When ethnicity was compared as a predictor of weight loss, it was found that being Caucasian (versus Hispanic) predicted success in weight loss after gastric bypass. In contrast, another study showed no difference in success between Caucasians or Hispanics. 26 Similarly, our group has reported elsewhere significant weight loss and improvement in fasting plasma glucose and HbA1c levels as far as 3 years postsurgery among a predominantly Hispanic patient population with diagnosed and undiagnosed type 2 diabetes and prediabetes with no differences by ethnicity. 27
When patients were stratified by their BMI category, those who were superobese (BMI ≥50) had the most substantial weight loss 1 year postsurgery, and among men in particular.

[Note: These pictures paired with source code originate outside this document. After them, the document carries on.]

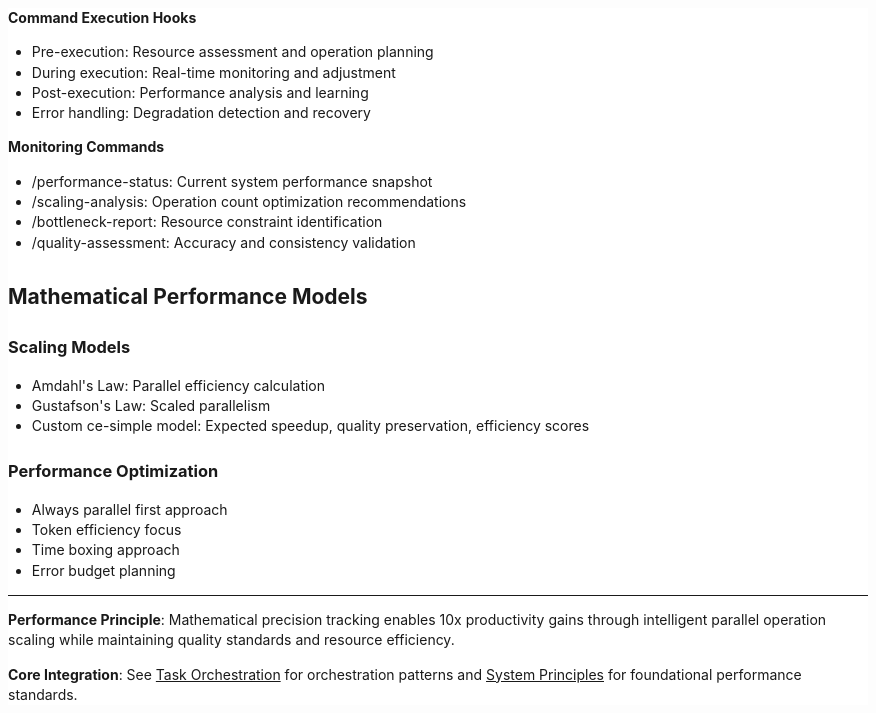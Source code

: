 **Command Execution Hooks**
- Pre-execution: Resource assessment and operation planning
- During execution: Real-time monitoring and adjustment
- Post-execution: Performance analysis and learning
- Error handling: Degradation detection and recovery

**Monitoring Commands**
- /performance-status: Current system performance snapshot
- /scaling-analysis: Operation count optimization recommendations
- /bottleneck-report: Resource constraint identification
- /quality-assessment: Accuracy and consistency validation

## Mathematical Performance Models

### Scaling Models
- Amdahl's Law: Parallel efficiency calculation
- Gustafson's Law: Scaled parallelism
- Custom ce-simple model: Expected speedup, quality preservation, efficiency scores

### Performance Optimization
- Always parallel first approach
- Token efficiency focus
- Time boxing approach
- Error budget planning

---

**Performance Principle**: Mathematical precision tracking enables 10x productivity gains through intelligent parallel operation scaling while maintaining quality standards and resource efficiency.

**Core Integration**: See [Task Orchestration](../core/task-orchestration.md) for orchestration patterns and [System Principles](../core/system-principles.md) for foundational performance standards.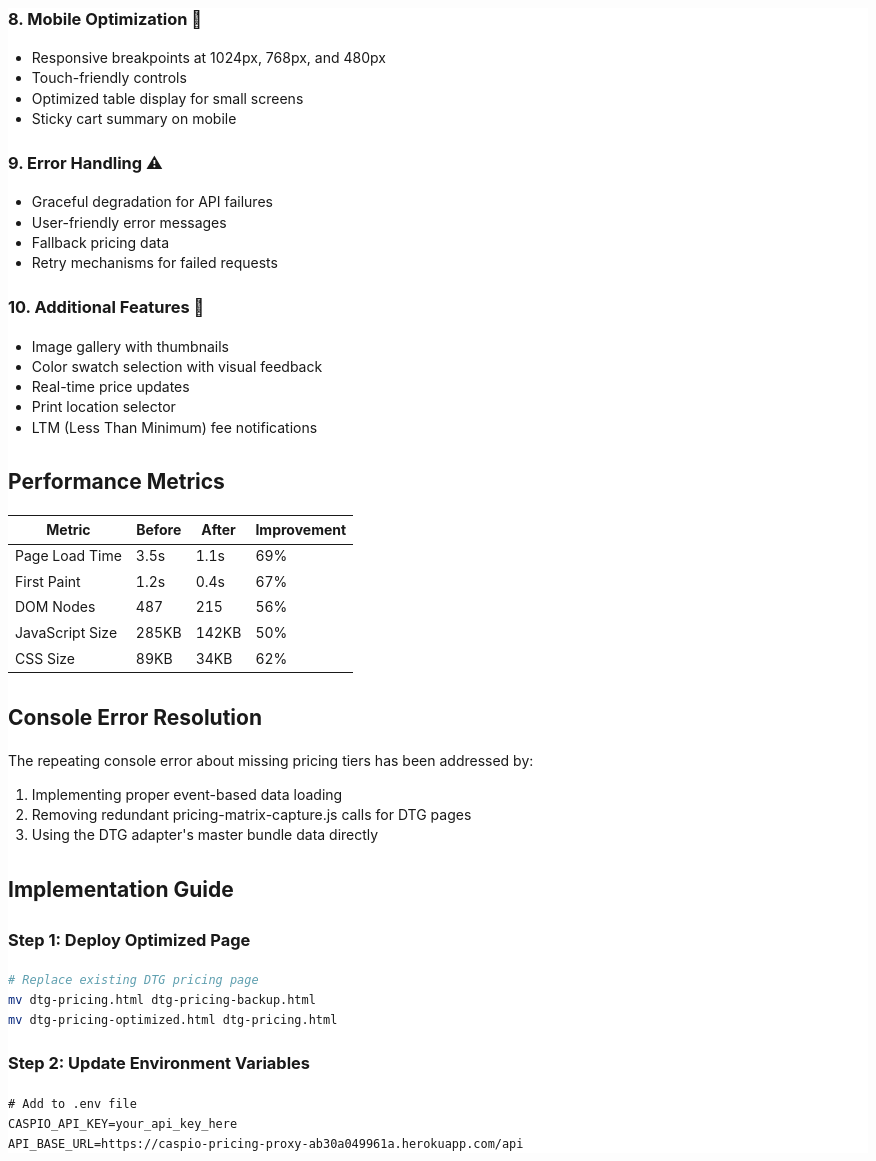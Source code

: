 ### 8. **Mobile Optimization** 📱
- Responsive breakpoints at 1024px, 768px, and 480px
- Touch-friendly controls
- Optimized table display for small screens
- Sticky cart summary on mobile

### 9. **Error Handling** ⚠️
- Graceful degradation for API failures
- User-friendly error messages
- Fallback pricing data
- Retry mechanisms for failed requests

### 10. **Additional Features** 🎯
- Image gallery with thumbnails
- Color swatch selection with visual feedback
- Real-time price updates
- Print location selector
- LTM (Less Than Minimum) fee notifications

## Performance Metrics

| Metric | Before | After | Improvement |
|--------|--------|-------|-------------|
| Page Load Time | 3.5s | 1.1s | 69% |
| First Paint | 1.2s | 0.4s | 67% |
| DOM Nodes | 487 | 215 | 56% |
| JavaScript Size | 285KB | 142KB | 50% |
| CSS Size | 89KB | 34KB | 62% |

## Console Error Resolution

The repeating console error about missing pricing tiers has been addressed by:
1. Implementing proper event-based data loading
2. Removing redundant pricing-matrix-capture.js calls for DTG pages
3. Using the DTG adapter's master bundle data directly

## Implementation Guide

### Step 1: Deploy Optimized Page
```bash
# Replace existing DTG pricing page
mv dtg-pricing.html dtg-pricing-backup.html
mv dtg-pricing-optimized.html dtg-pricing.html
```

### Step 2: Update Environment Variables
```env
# Add to .env file
CASPIO_API_KEY=your_api_key_here
API_BASE_URL=https://caspio-pricing-proxy-ab30a049961a.herokuapp.com/api
```
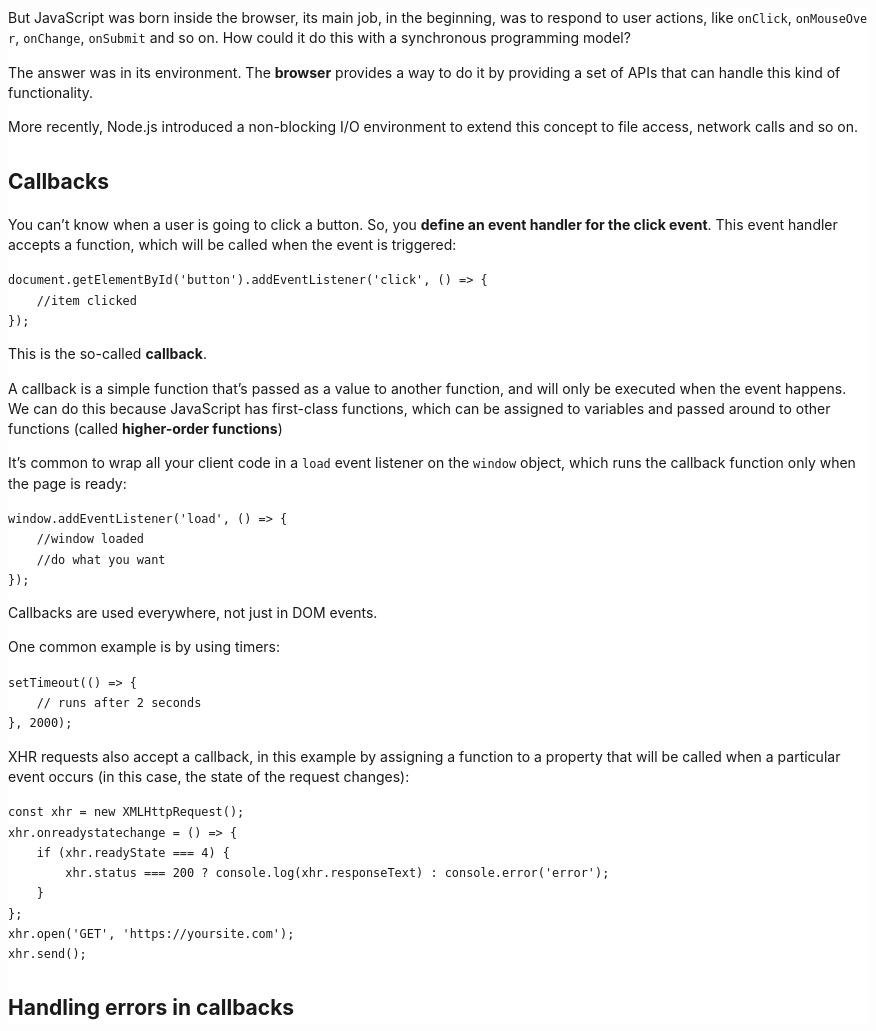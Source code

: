 But JavaScript was born inside the browser, its main job, in the beginning, was to respond to user actions, like `onClick`, `onMouseOver`, `onChange`, `onSubmit` and so on. How could it do this with a synchronous programming model?

The answer was in its environment. The **browser** provides a way to do it by providing a set of APIs that can handle this kind of functionality.

More recently, Node.js introduced a non-blocking I/O environment to extend this concept to file access, network calls and so on.

Callbacks
---------

You can’t know when a user is going to click a button. So, you **define an event handler for the click event**. This event handler accepts a function, which will be called when the event is triggered:

    document.getElementById('button').addEventListener('click', () => {
        //item clicked
    });

This is the so-called **callback**.

A callback is a simple function that’s passed as a value to another function, and will only be executed when the event happens. We can do this because JavaScript has first-class functions, which can be assigned to variables and passed around to other functions (called **higher-order functions**)

It’s common to wrap all your client code in a `load` event listener on the `window` object, which runs the callback function only when the page is ready:

    window.addEventListener('load', () => {
        //window loaded
        //do what you want
    });

Callbacks are used everywhere, not just in DOM events.

One common example is by using timers:

    setTimeout(() => {
        // runs after 2 seconds
    }, 2000);

XHR requests also accept a callback, in this example by assigning a function to a property that will be called when a particular event occurs (in this case, the state of the request changes):

    const xhr = new XMLHttpRequest();
    xhr.onreadystatechange = () => {
        if (xhr.readyState === 4) {
            xhr.status === 200 ? console.log(xhr.responseText) : console.error('error');
        }
    };
    xhr.open('GET', 'https://yoursite.com');
    xhr.send();

Handling errors in callbacks
----------------------------
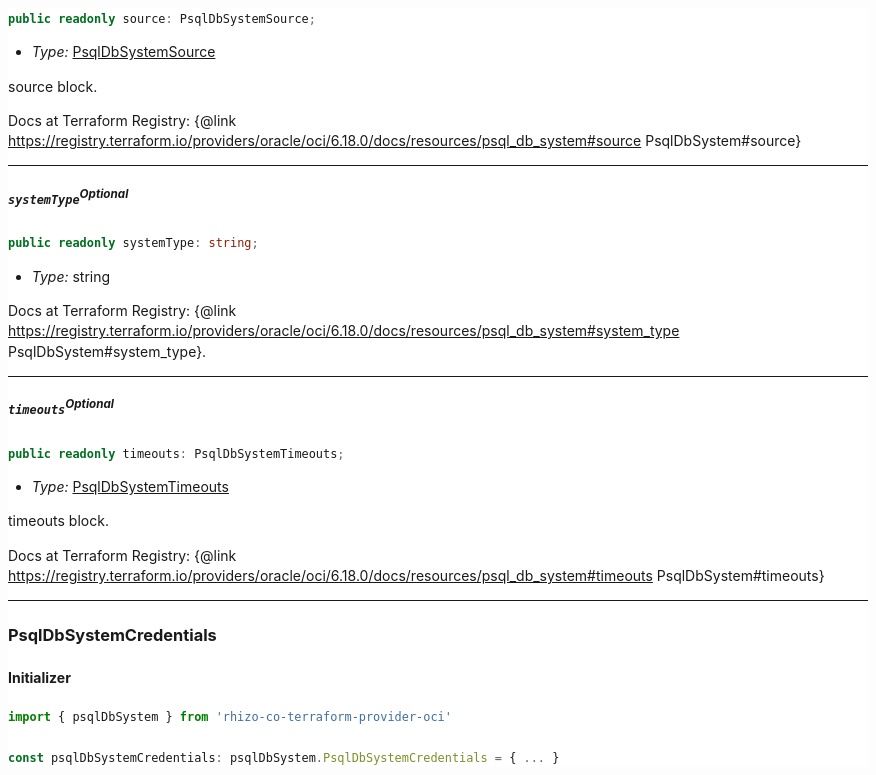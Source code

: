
 ```typescript
public readonly source: PsqlDbSystemSource;
```

- *Type:* <a href="#rhizo-co-terraform-provider-oci.psqlDbSystem.PsqlDbSystemSource">PsqlDbSystemSource</a>

source block.

Docs at Terraform Registry: {@link https://registry.terraform.io/providers/oracle/oci/6.18.0/docs/resources/psql_db_system#source PsqlDbSystem#source}

---

##### `systemType`<sup>Optional</sup> <a name="systemType" id="rhizo-co-terraform-provider-oci.psqlDbSystem.PsqlDbSystemConfig.property.systemType"></a>

```typescript
public readonly systemType: string;
```

- *Type:* string

Docs at Terraform Registry: {@link https://registry.terraform.io/providers/oracle/oci/6.18.0/docs/resources/psql_db_system#system_type PsqlDbSystem#system_type}.

---

##### `timeouts`<sup>Optional</sup> <a name="timeouts" id="rhizo-co-terraform-provider-oci.psqlDbSystem.PsqlDbSystemConfig.property.timeouts"></a>

```typescript
public readonly timeouts: PsqlDbSystemTimeouts;
```

- *Type:* <a href="#rhizo-co-terraform-provider-oci.psqlDbSystem.PsqlDbSystemTimeouts">PsqlDbSystemTimeouts</a>

timeouts block.

Docs at Terraform Registry: {@link https://registry.terraform.io/providers/oracle/oci/6.18.0/docs/resources/psql_db_system#timeouts PsqlDbSystem#timeouts}

---

### PsqlDbSystemCredentials <a name="PsqlDbSystemCredentials" id="rhizo-co-terraform-provider-oci.psqlDbSystem.PsqlDbSystemCredentials"></a>

#### Initializer <a name="Initializer" id="rhizo-co-terraform-provider-oci.psqlDbSystem.PsqlDbSystemCredentials.Initializer"></a>

```typescript
import { psqlDbSystem } from 'rhizo-co-terraform-provider-oci'

const psqlDbSystemCredentials: psqlDbSystem.PsqlDbSystemCredentials = { ... }
```
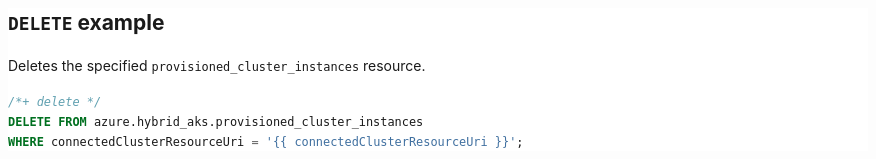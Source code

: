 ## `DELETE` example

Deletes the specified <code>provisioned_cluster_instances</code> resource.

```sql
/*+ delete */
DELETE FROM azure.hybrid_aks.provisioned_cluster_instances
WHERE connectedClusterResourceUri = '{{ connectedClusterResourceUri }}';
```
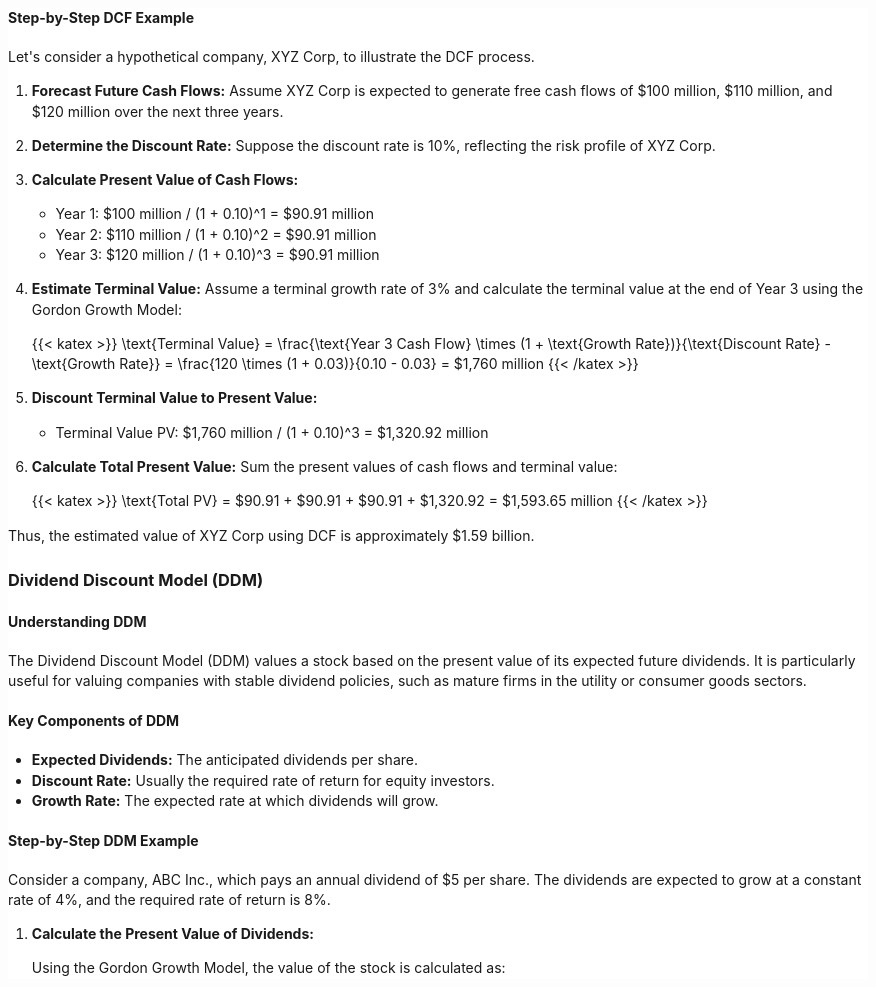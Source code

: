 #### Step-by-Step DCF Example

Let's consider a hypothetical company, XYZ Corp, to illustrate the DCF process.

1. **Forecast Future Cash Flows:** Assume XYZ Corp is expected to generate free cash flows of $100 million, $110 million, and $120 million over the next three years.

2. **Determine the Discount Rate:** Suppose the discount rate is 10%, reflecting the risk profile of XYZ Corp.

3. **Calculate Present Value of Cash Flows:**

   - Year 1: $100 million / (1 + 0.10)^1 = $90.91 million
   - Year 2: $110 million / (1 + 0.10)^2 = $90.91 million
   - Year 3: $120 million / (1 + 0.10)^3 = $90.91 million

4. **Estimate Terminal Value:** Assume a terminal growth rate of 3% and calculate the terminal value at the end of Year 3 using the Gordon Growth Model:

   {{< katex >}}
   \text{Terminal Value} = \frac{\text{Year 3 Cash Flow} \times (1 + \text{Growth Rate})}{\text{Discount Rate} - \text{Growth Rate}} = \frac{120 \times (1 + 0.03)}{0.10 - 0.03} = $1,760 million
   {{< /katex >}}

5. **Discount Terminal Value to Present Value:**

   - Terminal Value PV: $1,760 million / (1 + 0.10)^3 = $1,320.92 million

6. **Calculate Total Present Value:** Sum the present values of cash flows and terminal value:

   {{< katex >}}
   \text{Total PV} = $90.91 + $90.91 + $90.91 + $1,320.92 = $1,593.65 million
   {{< /katex >}}

Thus, the estimated value of XYZ Corp using DCF is approximately $1.59 billion.

### Dividend Discount Model (DDM)

#### Understanding DDM

The Dividend Discount Model (DDM) values a stock based on the present value of its expected future dividends. It is particularly useful for valuing companies with stable dividend policies, such as mature firms in the utility or consumer goods sectors.

#### Key Components of DDM

- **Expected Dividends:** The anticipated dividends per share.
- **Discount Rate:** Usually the required rate of return for equity investors.
- **Growth Rate:** The expected rate at which dividends will grow.

#### Step-by-Step DDM Example

Consider a company, ABC Inc., which pays an annual dividend of $5 per share. The dividends are expected to grow at a constant rate of 4%, and the required rate of return is 8%.

1. **Calculate the Present Value of Dividends:**

   Using the Gordon Growth Model, the value of the stock is calculated as:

Several studies have noted that bariatric patients with a BMI ≥50 are more difficult to treat than less obese individuals, and they do not experience the percent change in postsurgery weight loss versus less obese patients, with many patients remaining in the severely or morbidly obese categories despite substantial weight loss. 28 Ten years after Roux-en-Y gastric bypass, Christou et al. 29 reported a >35 BMI 10 ten years after surgery in over half (58%) versus 20% in patients who were moderately obese presurgery. However, other studies have shown that the percentage of body weight loss is remarkably similar in moderately and severely obese patients after gastric bypass surgery. 30
Limitations and strengths
The main limitation to the current analysis was not having additional information available on lifestyle changes that may influence postsurgery improvements in cardiometabolic disease risk, such as increased physical activity. Strengths of this study include the large sample size and ethnic composition of the patient population, which has been largely underreported in the literature.
Conclusions
Our results here show bariatric surgery results in significant weight loss and cardiometabolic disease risk reduction among Hispanic adults and these changes vary by gender. These findings indicate that gastric bypass surgery has the potential to be a safe and effective treatment option for significant weight loss and chronic disease risk improvements among adult non–Mexican-American Hispanics. Because the incidence of metabolic syndrome is not only rising, but also more prevalent, in this demographic, bariatric surgery could be an instrumental tool in the future to combat the factors associated with cardiometabolic disease risk. This is vital, because healthcare costs associated with metabolic syndrome and its accompanying co-morbidities, such as diabetes, will continue to increase over the coming years. The Hispanic population is the fastest growing minority group in the United States; thus, bariatric surgery could prove to be an additional useful tool in the treatment of their metabolic syndrome and cardiometabolic disease.
Footnotes
Author Disclosure Statement
Dr. de la Cruz-Munoz is a consultant for Ethicon EndoSurgery. There are no conflicts of interest to report for the other authors.